Task instructions
Extract the text of every entry below exactly; leave images out.

Document images with source code
########
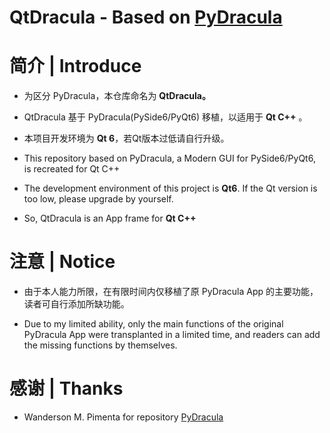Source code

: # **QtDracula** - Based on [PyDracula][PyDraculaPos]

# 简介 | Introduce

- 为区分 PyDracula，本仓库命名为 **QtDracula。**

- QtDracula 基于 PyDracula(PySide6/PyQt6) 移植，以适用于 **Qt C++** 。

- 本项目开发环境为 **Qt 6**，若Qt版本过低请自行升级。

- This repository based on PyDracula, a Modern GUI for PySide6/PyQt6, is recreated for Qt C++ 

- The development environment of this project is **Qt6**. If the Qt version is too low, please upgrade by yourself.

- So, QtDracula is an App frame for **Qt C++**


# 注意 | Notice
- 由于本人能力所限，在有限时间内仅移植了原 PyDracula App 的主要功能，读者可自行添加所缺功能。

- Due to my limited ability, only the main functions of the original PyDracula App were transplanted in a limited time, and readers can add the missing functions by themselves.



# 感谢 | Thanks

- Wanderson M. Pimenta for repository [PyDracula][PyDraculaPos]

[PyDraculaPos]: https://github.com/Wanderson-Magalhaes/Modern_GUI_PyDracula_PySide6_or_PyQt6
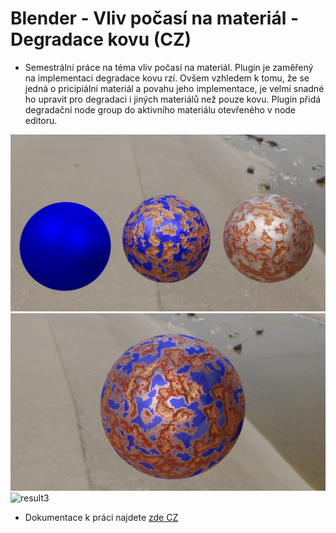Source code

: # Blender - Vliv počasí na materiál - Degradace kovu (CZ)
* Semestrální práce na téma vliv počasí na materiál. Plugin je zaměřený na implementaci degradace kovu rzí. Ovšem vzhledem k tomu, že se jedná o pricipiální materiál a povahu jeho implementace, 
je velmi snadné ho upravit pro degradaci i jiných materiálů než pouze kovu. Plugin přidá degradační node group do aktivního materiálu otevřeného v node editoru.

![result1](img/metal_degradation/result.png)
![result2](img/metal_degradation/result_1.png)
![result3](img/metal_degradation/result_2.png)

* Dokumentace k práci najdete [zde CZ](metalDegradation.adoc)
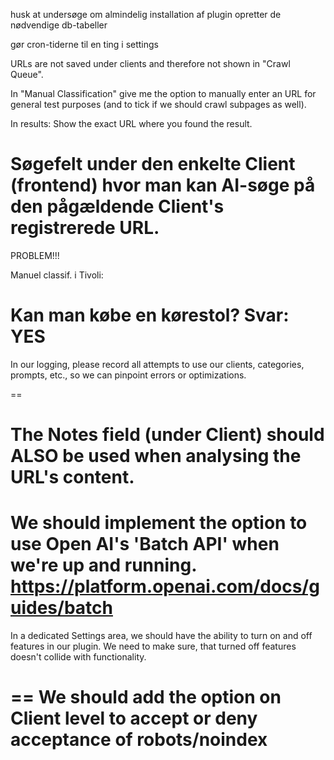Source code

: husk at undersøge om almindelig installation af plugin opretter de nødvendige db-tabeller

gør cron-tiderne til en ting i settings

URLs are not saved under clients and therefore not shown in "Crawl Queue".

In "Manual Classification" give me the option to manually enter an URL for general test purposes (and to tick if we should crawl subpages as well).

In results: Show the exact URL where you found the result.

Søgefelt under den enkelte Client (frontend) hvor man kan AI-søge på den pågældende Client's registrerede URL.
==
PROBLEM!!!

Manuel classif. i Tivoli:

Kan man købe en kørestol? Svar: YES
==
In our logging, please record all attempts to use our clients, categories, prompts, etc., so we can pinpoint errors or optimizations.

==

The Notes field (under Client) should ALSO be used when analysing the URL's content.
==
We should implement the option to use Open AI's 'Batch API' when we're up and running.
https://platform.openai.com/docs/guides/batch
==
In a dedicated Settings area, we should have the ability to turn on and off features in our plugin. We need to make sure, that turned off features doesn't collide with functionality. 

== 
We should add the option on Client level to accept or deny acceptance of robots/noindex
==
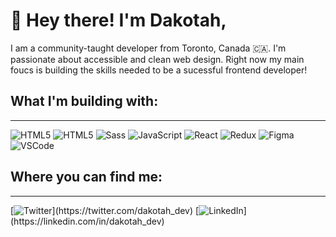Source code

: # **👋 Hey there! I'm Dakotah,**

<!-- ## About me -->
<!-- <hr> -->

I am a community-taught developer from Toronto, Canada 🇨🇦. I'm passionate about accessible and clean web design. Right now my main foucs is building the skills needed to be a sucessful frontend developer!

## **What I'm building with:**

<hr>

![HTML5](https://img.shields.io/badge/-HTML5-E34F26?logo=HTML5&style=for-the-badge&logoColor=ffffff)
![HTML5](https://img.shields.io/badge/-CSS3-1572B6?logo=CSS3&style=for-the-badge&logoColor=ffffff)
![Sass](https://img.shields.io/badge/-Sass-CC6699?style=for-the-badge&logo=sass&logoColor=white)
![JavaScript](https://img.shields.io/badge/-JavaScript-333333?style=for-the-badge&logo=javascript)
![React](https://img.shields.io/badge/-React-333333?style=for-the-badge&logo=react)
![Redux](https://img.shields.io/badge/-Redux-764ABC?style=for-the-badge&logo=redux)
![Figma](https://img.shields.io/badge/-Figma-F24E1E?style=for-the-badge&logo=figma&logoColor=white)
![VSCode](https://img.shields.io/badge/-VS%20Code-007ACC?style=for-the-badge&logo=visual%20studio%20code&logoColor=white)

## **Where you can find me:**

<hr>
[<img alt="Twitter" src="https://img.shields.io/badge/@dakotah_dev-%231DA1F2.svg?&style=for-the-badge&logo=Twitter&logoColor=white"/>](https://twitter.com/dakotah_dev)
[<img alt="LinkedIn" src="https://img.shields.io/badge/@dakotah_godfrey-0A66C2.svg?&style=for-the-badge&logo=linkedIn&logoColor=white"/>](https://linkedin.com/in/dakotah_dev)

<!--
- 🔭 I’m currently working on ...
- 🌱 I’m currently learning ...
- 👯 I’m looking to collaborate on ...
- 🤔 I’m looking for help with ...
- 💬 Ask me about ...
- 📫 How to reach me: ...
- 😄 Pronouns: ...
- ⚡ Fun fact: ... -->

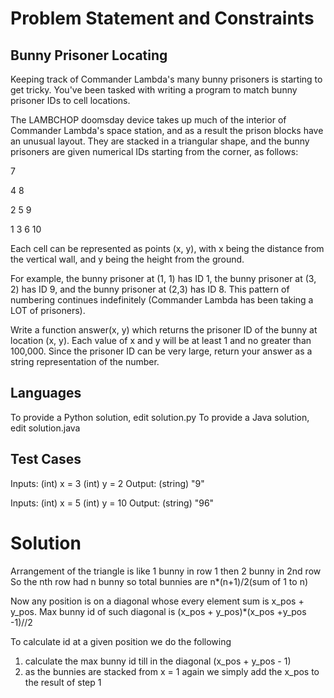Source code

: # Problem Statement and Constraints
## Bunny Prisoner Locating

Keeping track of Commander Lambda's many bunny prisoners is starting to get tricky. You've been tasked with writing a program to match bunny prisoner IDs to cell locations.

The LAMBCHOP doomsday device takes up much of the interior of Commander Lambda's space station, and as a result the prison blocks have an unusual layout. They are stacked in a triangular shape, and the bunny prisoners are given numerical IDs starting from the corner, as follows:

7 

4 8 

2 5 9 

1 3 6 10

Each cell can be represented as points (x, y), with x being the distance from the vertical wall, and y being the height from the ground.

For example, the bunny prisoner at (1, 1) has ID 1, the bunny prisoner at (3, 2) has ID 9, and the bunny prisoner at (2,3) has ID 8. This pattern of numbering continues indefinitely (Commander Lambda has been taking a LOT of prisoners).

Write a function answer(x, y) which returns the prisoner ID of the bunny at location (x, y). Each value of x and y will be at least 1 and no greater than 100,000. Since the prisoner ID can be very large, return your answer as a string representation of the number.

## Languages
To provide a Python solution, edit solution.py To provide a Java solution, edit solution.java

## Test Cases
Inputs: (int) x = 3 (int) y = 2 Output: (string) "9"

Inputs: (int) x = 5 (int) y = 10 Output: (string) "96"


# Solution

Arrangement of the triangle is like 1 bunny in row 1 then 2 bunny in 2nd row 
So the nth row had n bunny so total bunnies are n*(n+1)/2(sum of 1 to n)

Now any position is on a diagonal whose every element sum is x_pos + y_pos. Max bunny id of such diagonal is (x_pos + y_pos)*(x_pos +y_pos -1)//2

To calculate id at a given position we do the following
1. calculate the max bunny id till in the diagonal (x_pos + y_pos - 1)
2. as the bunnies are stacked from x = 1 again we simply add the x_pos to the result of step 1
########
Written solution
Source code

: # **QtDracula** - Based on [PyDracula][PyDraculaPos]

# 简介 | Introduce

- 为区分 PyDracula，本仓库命名为 **QtDracula。**

- QtDracula 基于 PyDracula(PySide6/PyQt6) 移植，以适用于 **Qt C++** 。

- 本项目开发环境为 **Qt 6**，若Qt版本过低请自行升级。

- This repository based on PyDracula, a Modern GUI for PySide6/PyQt6, is recreated for Qt C++ 

- The development environment of this project is **Qt6**. If the Qt version is too low, please upgrade by yourself.

- So, QtDracula is an App frame for **Qt C++**


# 注意 | Notice
- 由于本人能力所限，在有限时间内仅移植了原 PyDracula App 的主要功能，读者可自行添加所缺功能。

- Due to my limited ability, only the main functions of the original PyDracula App were transplanted in a limited time, and readers can add the missing functions by themselves.



# 感谢 | Thanks

- Wanderson M. Pimenta for repository [PyDracula][PyDraculaPos]

[PyDraculaPos]: https://github.com/Wanderson-Magalhaes/Modern_GUI_PyDracula_PySide6_or_PyQt6
Source code

: # Blender - Vliv počasí na materiál - Degradace kovu (CZ)
* Semestrální práce na téma vliv počasí na materiál. Plugin je zaměřený na implementaci degradace kovu rzí. Ovšem vzhledem k tomu, že se jedná o pricipiální materiál a povahu jeho implementace, 
je velmi snadné ho upravit pro degradaci i jiných materiálů než pouze kovu. Plugin přidá degradační node group do aktivního materiálu otevřeného v node editoru.

![result1](img/metal_degradation/result.png)
![result2](img/metal_degradation/result_1.png)
![result3](img/metal_degradation/result_2.png)

* Dokumentace k práci najdete [zde CZ](metalDegradation.adoc)
Source code

: husk at undersøge om almindelig installation af plugin opretter de nødvendige db-tabeller

gør cron-tiderne til en ting i settings

URLs are not saved under clients and therefore not shown in "Crawl Queue".

In "Manual Classification" give me the option to manually enter an URL for general test purposes (and to tick if we should crawl subpages as well).

In results: Show the exact URL where you found the result.

Søgefelt under den enkelte Client (frontend) hvor man kan AI-søge på den pågældende Client's registrerede URL.
==
PROBLEM!!!

Manuel classif. i Tivoli:

Kan man købe en kørestol? Svar: YES
==
In our logging, please record all attempts to use our clients, categories, prompts, etc., so we can pinpoint errors or optimizations.

==

The Notes field (under Client) should ALSO be used when analysing the URL's content.
==
We should implement the option to use Open AI's 'Batch API' when we're up and running.
https://platform.openai.com/docs/guides/batch
==
In a dedicated Settings area, we should have the ability to turn on and off features in our plugin. We need to make sure, that turned off features doesn't collide with functionality. 

== 
We should add the option on Client level to accept or deny acceptance of robots/noindex
==
Source code

: # **👋 Hey there! I'm Dakotah,**

<!-- ## About me -->
<!-- <hr> -->

I am a community-taught developer from Toronto, Canada 🇨🇦. I'm passionate about accessible and clean web design. Right now my main foucs is building the skills needed to be a sucessful frontend developer!

## **What I'm building with:**

<hr>

![HTML5](https://img.shields.io/badge/-HTML5-E34F26?logo=HTML5&style=for-the-badge&logoColor=ffffff)
![HTML5](https://img.shields.io/badge/-CSS3-1572B6?logo=CSS3&style=for-the-badge&logoColor=ffffff)
![Sass](https://img.shields.io/badge/-Sass-CC6699?style=for-the-badge&logo=sass&logoColor=white)
![JavaScript](https://img.shields.io/badge/-JavaScript-333333?style=for-the-badge&logo=javascript)
![React](https://img.shields.io/badge/-React-333333?style=for-the-badge&logo=react)
![Redux](https://img.shields.io/badge/-Redux-764ABC?style=for-the-badge&logo=redux)
![Figma](https://img.shields.io/badge/-Figma-F24E1E?style=for-the-badge&logo=figma&logoColor=white)
![VSCode](https://img.shields.io/badge/-VS%20Code-007ACC?style=for-the-badge&logo=visual%20studio%20code&logoColor=white)

## **Where you can find me:**

<hr>
[<img alt="Twitter" src="https://img.shields.io/badge/@dakotah_dev-%231DA1F2.svg?&style=for-the-badge&logo=Twitter&logoColor=white"/>](https://twitter.com/dakotah_dev)
[<img alt="LinkedIn" src="https://img.shields.io/badge/@dakotah_godfrey-0A66C2.svg?&style=for-the-badge&logo=linkedIn&logoColor=white"/>](https://linkedin.com/in/dakotah_dev)

<!--
- 🔭 I’m currently working on ...
- 🌱 I’m currently learning ...
- 👯 I’m looking to collaborate on ...
- 🤔 I’m looking for help with ...
- 💬 Ask me about ...
- 📫 How to reach me: ...
- 😄 Pronouns: ...
- ⚡ Fun fact: ... -->

Source code

: # Problem Statement and Constraints
## Bunny Prisoner Locating

Keeping track of Commander Lambda's many bunny prisoners is starting to get tricky. You've been tasked with writing a program to match bunny prisoner IDs to cell locations.

The LAMBCHOP doomsday device takes up much of the interior of Commander Lambda's space station, and as a result the prison blocks have an unusual layout. They are stacked in a triangular shape, and the bunny prisoners are given numerical IDs starting from the corner, as follows:

7 

4 8 

2 5 9 

1 3 6 10

Each cell can be represented as points (x, y), with x being the distance from the vertical wall, and y being the height from the ground.

For example, the bunny prisoner at (1, 1) has ID 1, the bunny prisoner at (3, 2) has ID 9, and the bunny prisoner at (2,3) has ID 8. This pattern of numbering continues indefinitely (Commander Lambda has been taking a LOT of prisoners).

Write a function answer(x, y) which returns the prisoner ID of the bunny at location (x, y). Each value of x and y will be at least 1 and no greater than 100,000. Since the prisoner ID can be very large, return your answer as a string representation of the number.

## Languages
To provide a Python solution, edit solution.py To provide a Java solution, edit solution.java

## Test Cases
Inputs: (int) x = 3 (int) y = 2 Output: (string) "9"

Inputs: (int) x = 5 (int) y = 10 Output: (string) "96"


# Solution

Arrangement of the triangle is like 1 bunny in row 1 then 2 bunny in 2nd row 
So the nth row had n bunny so total bunnies are n*(n+1)/2(sum of 1 to n)

Now any position is on a diagonal whose every element sum is x_pos + y_pos. Max bunny id of such diagonal is (x_pos + y_pos)*(x_pos +y_pos -1)//2

To calculate id at a given position we do the following
1. calculate the max bunny id till in the diagonal (x_pos + y_pos - 1)
2. as the bunnies are stacked from x = 1 again we simply add the x_pos to the result of step 1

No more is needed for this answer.